**Information:**
____

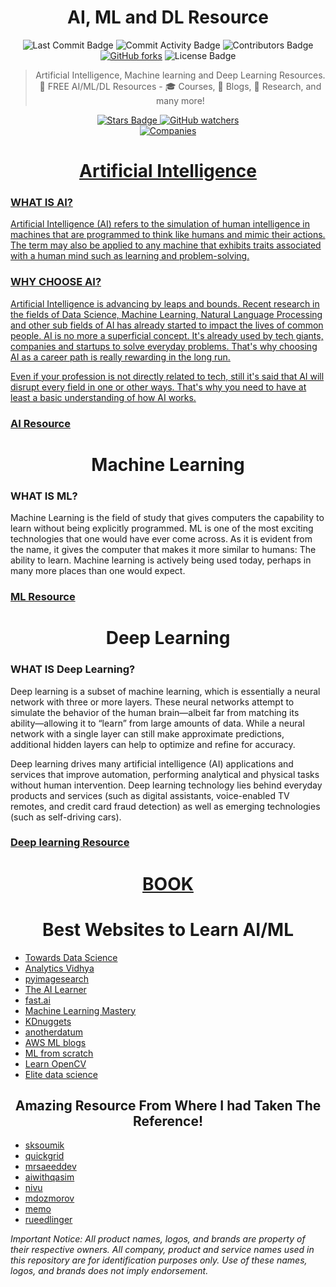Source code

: <div align="center">
<H1>
AI, ML and DL Resource
</H1>
</div>
<div align="center">
<img src="https://img.shields.io/github/last-commit/DSC-IIT-GOA/DSC-Learning-Resources" alt="Last Commit Badge"/>
<img src="https://img.shields.io/github/commit-activity/w/DSC-IIT-GOA/DSC-Learning-Resources" alt="Commit Activity Badge"/>
<img src="https://img.shields.io/github/contributors/DSC-IIT-GOA/DSC-Learning-Resources" alt="Contributors Badge"/>
<a href="https://github.com/DSC-IIT-GOA/DSC-Learning-Resources/network"><img alt="GitHub forks" src="https://img.shields.io/github/forks/srajan-kiyotaka/AI-ML-DL-Resource"></a>
<img src="https://img.shields.io/github/license/DSC-IIT-GOA/DSC-Learning-Resources" alt="License Badge"/>


> Artificial Intelligence, Machine learning and Deep Learning Resources. 🚀 FREE AI/ML/DL Resources - 🎓 Courses, 📝 Blogs, 🔬 Research, and many more!

<a href="https://github.com/srajan-kiyotaka">
<img src="https://img.shields.io/github/stars/DSC-IIT-GOA/DSC-Learning-Resources?style=social" alt="Stars Badge"/>
<img alt="GitHub watchers" src="https://img.shields.io/github/watchers/DSC-IIT-GOA/DSC-Learning-Resources?style=social">
</div>
<div align="center">
<img src="https://github.com/srajan-kiyotaka/free-ai-resources/blob/master/companies.jpg" alt="Companies"/>
<H1>
Artificial Intelligence
</H1>
</div>

### WHAT IS AI?

Artificial Intelligence (AI) refers to the simulation of human intelligence in machines that are programmed to think like humans and mimic their actions. The term may also be applied to any machine that exhibits traits associated with a human mind such as learning and problem-solving.

### WHY CHOOSE AI?

Artificial Intelligence is advancing by leaps and bounds. Recent research in the fields of Data Science, Machine Learning, Natural Language Processing and other sub fields of AI has already started to impact the lives of common people. AI is no more a superficial concept. It's already used by tech giants, companies and startups to solve everyday problems. That's why choosing AI as a career path is really rewarding in the long run.

Even if your profession is not directly related to tech, still it's said that AI will disrupt every field in one or other ways. That's why you need to have at least a basic understanding of how AI works.

### [AI Resource](https://github.com/srajan-kiyotaka/AI-ML-DL-Resource/AI_RESOURCE.md)

<div align="center">
<H1>
Machine Learning
</H1>
</div>

### WHAT IS ML?

Machine Learning is the field of study that gives computers the capability to learn without being explicitly programmed. ML is one of the most exciting technologies that one would have ever come across. As it is evident from the name, it gives the computer that makes it more similar to humans: The ability to learn. Machine learning is actively being used today, perhaps in many more places than one would expect.

### [ML Resource](https://github.com/srajan-kiyotaka/AI-ML-DL-Resource/ML_RESOURCE.md)

<div align="center">
<H1>
Deep Learning
</H1>
</div>

### WHAT IS Deep Learning?

Deep learning is a subset of machine learning, which is essentially a neural network with three or more layers. These neural networks attempt to simulate the behavior of the human brain—albeit far from matching its ability—allowing it to “learn” from large amounts of data. While a neural network with a single layer can still make approximate predictions, additional hidden layers can help to optimize and refine for accuracy.

Deep learning drives many artificial intelligence (AI) applications and services that improve automation, performing analytical and physical tasks without human intervention. Deep learning technology lies behind everyday products and services (such as digital assistants, voice-enabled TV remotes, and credit card fraud detection) as well as emerging technologies (such as self-driving cars).

### [Deep learning Resource](https://github.com/srajan-kiyotaka/AI-ML-DL-Resource/DL_RESOURCE.md)

<div align="center">

# [BOOK](https://github.com/srajan-kiyotaka/AI-ML-DL-Resource/BOOK.md)

</div>

<div align="center">
<H1>
Best Websites to Learn AI/ML
</H1>
</div>

- [Towards Data Science](https://towardsdatascience.com/)
- [Analytics Vidhya](https://www.analyticsvidhya.com/)
- [pyimagesearch](https://www.pyimagesearch.com/)
- [The AI Learner](https://theailearner.com/)
- [fast.ai](https://www.fast.ai/)
- [Machine Learning Mastery](https://machinelearningmastery.com/)
- [KDnuggets](https://www.kdnuggets.com/)
- [anotherdatum](https://anotherdatum.com/)
- [AWS ML blogs](https://aws.amazon.com/blogs/machine-learning/)
- [ML from scratch](https://mlfromscratch.com/)
- [Learn OpenCV](https://www.learnopencv.com/)
- [Elite data science](https://elitedatascience.com/)


<div align="center">
<H2>
Amazing Resource From Where I had Taken The Reference!
</H2>
</div>

- [sksoumik](https://github.com/sksoumik/AI-resources#course)
- [quickgrid](https://github.com/quickgrid/AI-Resources)
- [mrsaeeddev](https://github.com/mrsaeeddev/free-ai-resources)
- [aiwithqasim](https://github.com/aiwithqasim/Free-Artificial-Intelligence-Resources)
- [nivu](https://github.com/nivu/ai_all_resources)
- [mdozmorov](https://github.com/mdozmorov/MachineLearning_notes#keras-tensorflow)
- [memo](https://github.com/memo/ai-resources)
- [rueedlinger](https://github.com/rueedlinger/ml-resources)

_Important Notice: All product names, logos, and brands are property of their respective owners. All company, product and service names used in this repository are for identification purposes only. Use of these names, logos, and brands does not imply endorsement._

____

**Task details:**
Everything from the top line of the data down to and including the line with "Artificial Intelligence is" is to be copied, except the pictures.

**Finished task:**
Source code

: <div align="center">
<H1>
AI, ML and DL Resource
</H1>
</div>
<div align="center">
<img src="https://img.shields.io/github/last-commit/DSC-IIT-GOA/DSC-Learning-Resources" alt="Last Commit Badge"/>
<img src="https://img.shields.io/github/commit-activity/w/DSC-IIT-GOA/DSC-Learning-Resources" alt="Commit Activity Badge"/>
<img src="https://img.shields.io/github/contributors/DSC-IIT-GOA/DSC-Learning-Resources" alt="Contributors Badge"/>
<a href="https://github.com/DSC-IIT-GOA/DSC-Learning-Resources/network"><img alt="GitHub forks" src="https://img.shields.io/github/forks/srajan-kiyotaka/AI-ML-DL-Resource"></a>
<img src="https://img.shields.io/github/license/DSC-IIT-GOA/DSC-Learning-Resources" alt="License Badge"/>


> Artificial Intelligence, Machine learning and Deep Learning Resources. 🚀 FREE AI/ML/DL Resources - 🎓 Courses, 📝 Blogs, 🔬 Research, and many more!

<a href="https://github.com/srajan-kiyotaka">
<img src="https://img.shields.io/github/stars/DSC-IIT-GOA/DSC-Learning-Resources?style=social" alt="Stars Badge"/>
<img alt="GitHub watchers" src="https://img.shields.io/github/watchers/DSC-IIT-GOA/DSC-Learning-Resources?style=social">
</div>
<div align="center">
<img src="https://github.com/srajan-kiyotaka/free-ai-resources/blob/master/companies.jpg" alt="Companies"/>
<H1>
Artificial Intelligence
</H1>
</div>

### WHAT IS AI?

Artificial Intelligence (AI) refers to the simulation of human intelligence in machines that are programmed to think like humans and mimic their actions. The term may also be applied to any machine that exhibits traits associated with a human mind such as learning and problem-solving.

### WHY CHOOSE AI?

Artificial Intelligence is advancing by leaps and bounds. Recent research in the fields of Data Science, Machine Learning, Natural Language Processing and other sub fields of AI has already started to impact the lives of common people. AI is no more a superficial concept. It's already used by tech giants, companies and startups to solve everyday problems. That's why choosing AI as a career path is really rewarding in the long run.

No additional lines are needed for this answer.